Per spiegare come il filo della narrazione sia diventato il filo delle Parche, bisogna addentrarsi tra le quinte di un loquace pensiero, tra diversivi testuali e cavalcavie di citazioni, con un’assicurazione infortuni per la memoria e l’idiosincratica patente della franchezza. Cominciare con il riconoscimento del “profondo rispetto” per “l’intenzione del testo” in quanto esito inatteso ma coerente di una “ri-svolta filosofica” nella teoria, nella semiotica ed nella estetica. Nel saggio proposto, l’approccio di Eco al fatto letterario è logico e referenziale: egli ritiene infatti per “avvicinarsi con buon senso a un’opera narrativa” si debba risolverla in proposizioni da confrontare con “quelle che pronunciamo intorno al mondo”. Tenendo bene a mente che il libro è chiuso e il mondo aperto. Tuttavia, con vena paradossale, l’autore del Pendolo di Foucault sostiene che mentre le proposizioni che affermiamo – per es. scientificamente – sul mondo sono sempre soggette a revisione, quelle della letteratura – per es, Sherlock Holmes è scapolo o Anna Karenina si uccide – sarebbero indubitabili; ci ispirerebbero la fiducia che “rimarranno vere in eterno e non potranno mai essere confutate da nessuno”. “Un modello immaginario – scandisce Eco – di verità”. Verità letterale che si riverbera sulla verità ermeneutica per interdire ogni deviazione – affermazioni, suggerimenti, insinuazioni – sovra- o sottointerpretative. Le proposizioni letterarie ci segnalerebbero insomma “con sovrana autorità ciò che è rilevante in esse e quel che non si può interpretare liberamente. A chiunque si abbandoni a “derive interpretative” va lapidariamente ricordato che “il mondo della letteratura è un universo nel quale è possibile fare dei test per stabilire se un lettore ha il senso della realtà o è in preda alle sue allucinazioni”.

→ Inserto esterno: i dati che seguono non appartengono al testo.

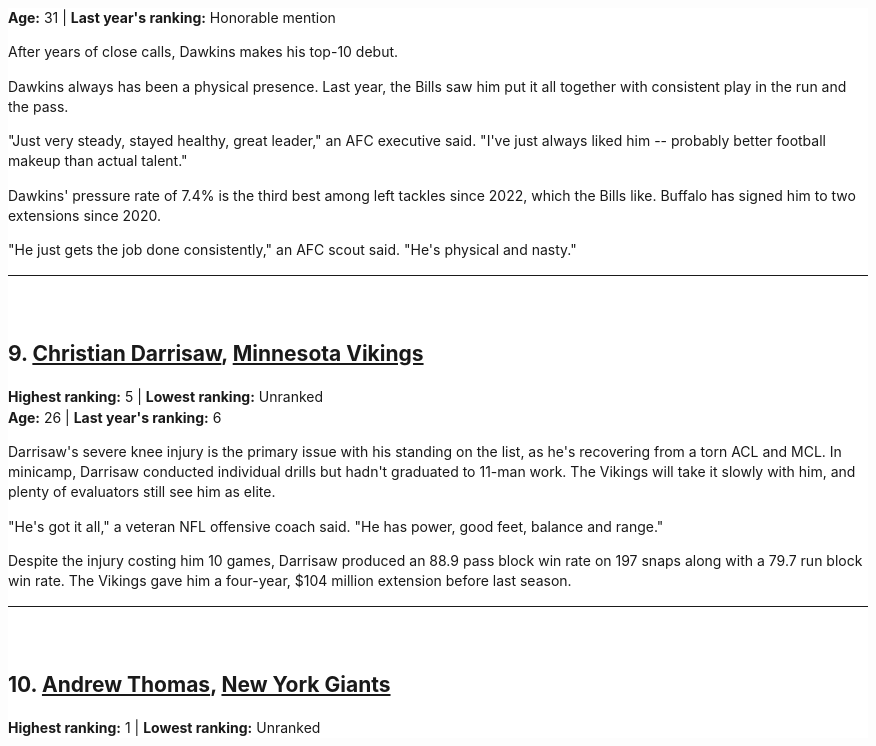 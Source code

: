 <strong>Age:</strong> 31 | <strong>Last year's ranking:</strong> Honorable mention</p><p>After years of close calls, Dawkins makes his top-10 debut.</p><p>Dawkins always has been a physical presence. Last year, the Bills saw him put it all together with consistent play in the run and the pass.</p><p>"Just very steady, stayed healthy, great leader," an AFC executive said. "I've just always liked him -- probably better football makeup than actual talent."</p><p>Dawkins' pressure rate of 7.4% is the third best among left tackles since 2022, which the Bills like. Buffalo has signed him to two extensions since 2020.</p><p>"He just gets the job done consistently," an AFC scout said. "He's physical and nasty."</p><hr><p><img alt="" src="https://a.espncdn.com/combiner/i?img=/i/headshots/nfl/players/full/4361985.png&amp;w=43&amp;h=60&amp;scale=crop&amp;background=0xcccccc&amp;transparent=false"></p><h2>9. <a data-player-guid="22a580a1-2538-03b5-deba-1ac038b42328" href="https://www.espn.com/nfl/player/_/id/4361985/christian-darrisaw">Christian Darrisaw</a>, <a data-clubhouse-guid="3db556c9-ed76-a7a5-4ccb-a92fc6db4334" href="https://www.espn.com/nfl/team/_/name/min/minnesota-vikings">Minnesota Vikings</a></h2><p><strong>Highest ranking:</strong> 5 | <strong>Lowest ranking:</strong> Unranked<br>
<strong>Age:</strong> 26 | <strong>Last year's ranking:</strong> 6</p><p>Darrisaw's severe knee injury is the primary issue with his standing on the list, as he's recovering from a torn ACL and MCL. In minicamp, Darrisaw conducted individual drills but hadn't graduated to 11-man work. The Vikings will take it slowly with him, and plenty of evaluators still see him as elite.</p><p>"He's got it all," a veteran NFL offensive coach said. "He has power, good feet, balance and range."</p><p>Despite the injury costing him 10 games, Darrisaw produced an 88.9 pass block win rate on 197 snaps along with a 79.7 run block win rate. The Vikings gave him a four-year, $104 million extension before last season.</p><hr><p><img alt="" src="https://a.espncdn.com/combiner/i?img=/i/headshots/nfl/players/full/4259566.png&amp;w=43&amp;h=60&amp;scale=crop&amp;background=0xcccccc&amp;transparent=false"></p><h2>10. <a data-player-guid="68d25617-2587-2944-33f0-66a188dd73d2" href="https://www.espn.com/nfl/player/_/id/4259566/andrew-thomas">Andrew Thomas</a>, <a data-clubhouse-guid="378600ea-2397-8364-8399-b7c1606a49a7" href="https://www.espn.com/nfl/team/_/name/nyg/new-york-giants">New York Giants</a></h2><p><strong>Highest ranking:</strong> 1 | <strong>Lowest ranking:</strong> Unranked<br>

Naturalmente Eco, memorioso quanto il Funes borgesiano, sa bene che esistono nella letteratura innumeri trasformazioni e ricombinazioni cronotopiche, ma pensa si possa ridurne la complessità trattando dei personaggi – situazioni, oggetti – “fluttuanti”. Questi esseri immaginari, per Eco, migrano attraverso la sterminata testualità letteraria grazie alle aperture dei formati ontologici di diversi mondi sociali: gli abiti culturali, le passioni e le manie che li rendono collettivamente veri. A riprova: “possiamo fare affermazioni vere sui personaggi letterari perché ciò che accade loro è registrato in un testo”. Questi esseri cartacei (o altramente effimeri) non sarebbero ontologicamente diversi dai loro originali: e sarebbe sempre possibile affermarne con verità l’intangibile testualità, anche quando il testo a cui appartengono viene eseguito come uno spartito musicale. O quando si abbia a che fare con chi non ha mai letto la “partitura archetipa”. Eco ammette l’improvvisazione e la jam session su partiture verificabili, ma la musica dei classici, secondo lui, va sempre eseguita con rispettosa identità di compitazione, con sameness of spelling (Goodman).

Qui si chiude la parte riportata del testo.